Archbishop of Canterbury in Armenia: “You are not forgotten”


His Holiness Karekin II, Catholicos of All Armenians at the Mother See of Holy Etchmiadzin during his visit to Armenia. Neil Turner
“I come here to say you are not forgotten.”

The Archbishop of Canterbury has begun a two-day visit to Armenia today (Thursday 5th October). He is meeting with Church leaders, senior government officials, NGOs as well as refugees who have recently fled Nagorno Karabakh.

Archbishop Justin Welby is on a five-day visit to the South Caucasus. On Monday he was in Azerbaijan, and then he went to Georgia. The regional visit ends tomorrow evening (Friday).

The Archbishop’s visit has been planned for a long time. He has called it a “pilgrimage of listening”, giving him an opportunity to learn how the Church of England and the wider Anglican Communion can support peacebuilding in the region.

The Most Revd and Rt Hon Justin Welby, Archbishop of Canterbury and his delegation are welcomed to the Mother See of Holy Etchmiadzin on their arrival by Archbishop Nathan and other Bishops from the Armenian Orthodox Church with a short prayer ceremony in the Chapel.  Neil Turner

In Armenia today the Archbishop visited the Armenian Genocide Memorial, and met His Holiness Karekin II, Catholicos of All Armenians. In the meeting, the Archbishop of Canterbury said:

“Armenia was the first Christian kingdom. You were the first region to have the cross as your symbol. This is a symbol of weight, pain and struggle. Armenia has often carried the cross of pain and struggle. The last weeks have seen so many Armenians suffer deeply. I have been praying for you daily. I come here to say you are not forgotten.”

Tomorrow (Friday), the Archbishop is due to meet some of the 120,000 refugees who have recently left Nagorno Karabakh, as well as the Church projects giving those people displaced by conflict accommodation and other necessary support.

Haji Allahshükür Hummat Pashazade, the Sheikh ul-Islam and Grand Mufti of the Caucasus presents The Most Revd and Rt Hon Justin Welby, Archbishop of Canterbury with a present after a lunch reception with faith leaders hosted by HE Fergus Auld, British Ambassador to Azerbaijan at the Ambassadors Residence in Baku, Azerbaijan. Neil Turner

The Archbishop began his visit to the South Caucasus on Monday in Azerbaijan, the first time an Archbishop of Canterbury has visited the country. Archbishop Welby met political leaders, including the President of Azerbaijan, Ilham Aliyev.

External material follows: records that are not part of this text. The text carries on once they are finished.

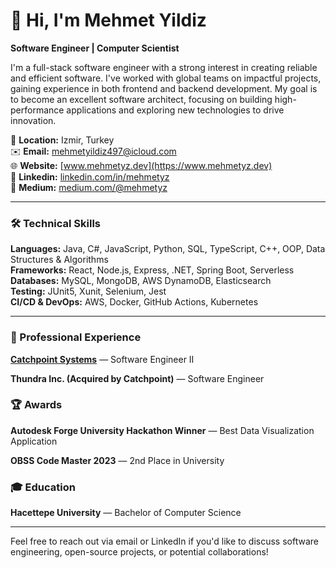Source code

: 
# 👋 Hi, I'm Mehmet Yildiz

**Software Engineer | Computer Scientist**

I'm a full-stack software engineer with a strong interest in creating reliable and efficient software. I've worked with global teams on impactful projects, gaining experience in both frontend and backend development. My goal is to become an excellent software architect, focusing on building high-performance applications and exploring new technologies to drive innovation.

📍 **Location:** Izmir, Turkey  
✉️ **Email:** [mehmetyildiz497@icloud.com](mailto:mehmetyildiz497@icloud.com)  
🌐 **Website:** [www.mehmetyz.dev](https://www.mehmetyz.dev)  
🔗 **Linkedin:** [linkedin.com/in/mehmetyz](https://linkedin.com/in/mehmetyz)  
📝 **Medium:** [medium.com/@mehmetyz](https://medium.com/@mehmetyz)  

---

### 🛠️ Technical Skills

**Languages:** Java, C#, JavaScript, Python, SQL, TypeScript, C++, OOP, Data Structures & Algorithms  
**Frameworks:** React, Node.js, Express, .NET, Spring Boot, Serverless  
**Databases:** MySQL, MongoDB, AWS DynamoDB, Elasticsearch  
**Testing:** JUnit5, Xunit, Selenium, Jest  
**CI/CD & DevOps:** AWS, Docker, GitHub Actions, Kubernetes  

---

### 💼 Professional Experience

**[Catchpoint Systems](https://www.catchpoint.com/)** — Software Engineer II

**Thundra Inc. (Acquired by Catchpoint)** — Software Engineer

### 🏆 Awards
**Autodesk Forge University Hackathon Winner** — Best Data Visualization Application

**OBSS Code Master 2023** — 2nd Place in University

### 🎓 Education

**Hacettepe University** — Bachelor of Computer Science

---

Feel free to reach out via email or LinkedIn if you'd like to discuss software engineering, open-source projects, or potential collaborations!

The Archbishop stressed the need to break the cycle of violence and urged the Azerbaijani government to take the first steps in the long journey of reconciliation by guaranteeing the rights and security of Armenian Karabakhs, as well as protecting their cultural and religious heritage. He also spoke of the need for the resumption of negotiations to secure a lasting settlement between Azerbaijan and Armenia that recognises the sovereignty and territorial integrity of both countries.

Archbishop of Canterbury and Malkhaz Songulashvili, Metropolitan Bishop of Tbilisi, take part in a short cross-faith service of welcome at The Peace Cathedral attended by leaders and members of the local faith communities.  Neil Turner

Whilst in Baku he also met Christian, Muslim and Jewish religious leaders.

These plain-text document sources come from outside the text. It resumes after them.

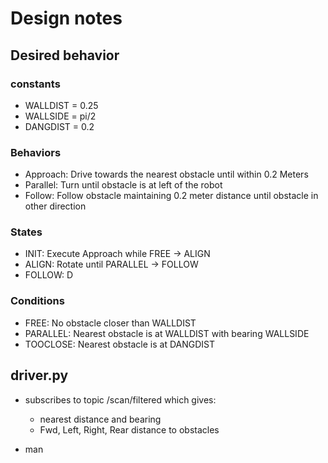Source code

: # Design notes

## Desired behavior

### constants

- WALLDIST = 0.25
- WALLSIDE = pi/2
- DANGDIST = 0.2

### Behaviors

- Approach: Drive towards the nearest obstacle until within 0.2 Meters
- Parallel: Turn until obstacle is at left of the robot
- Follow: Follow obstacle maintaining 0.2 meter distance until obstacle in other direction

### States

- INIT: Execute Approach while FREE -> ALIGN
- ALIGN: Rotate until PARALLEL -> FOLLOW
- FOLLOW: D


### Conditions

- FREE: No obstacle closer than WALLDIST
- PARALLEL: Nearest obstacle is at WALLDIST with bearing WALLSIDE
- TOOCLOSE: Nearest obstacle is at DANGDIST


## driver.py

- subscribes to topic /scan/filtered which gives:
  - nearest distance and bearing
  - Fwd, Left, Right, Rear distance to obstacles

- man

On Tuesday (3rd October) Archbishop Welby visited Georgia and met with Prime Minister Irakli Garibashvili. He started the day in Tbilisi by going to the Peace Cathedral, a unique multi-faith space which includes an adjoining synagogue and mosque. There was a special Prayer for Ukraine and a refugee Ukrainian family presented him with a traditional wreath in yellow and blue. Later in the day he attended a prayer service with the congregation of St Nino Episcopal Church in Tbilisi, held at the Catholic Cathedral of the Assumption of The Virgin.

Archbishop Justin is welcomed at The Peace Cathedral in Tbilisi by Malkhaz Songulashvili, Metropolitan Bishop of Tbilisi, as he introduces him to members of various local faith communities.  Neil Turner

The Archbishop ended his visit to Georgia by accompanying the European Union Monitoring Mission to the Administrative Boundary Line between Georgia and South Ossetia, and driving to villages experiencing the impact of what’s called “borderization”. He heard how people don’t have access to family cemeteries and how housing, education and healthcare are very poor. He was also told how detentions, a loss of land and a lack of irrigation are the other concerns that people have there.

The Archbishop’s visit to the region concludes tomorrow.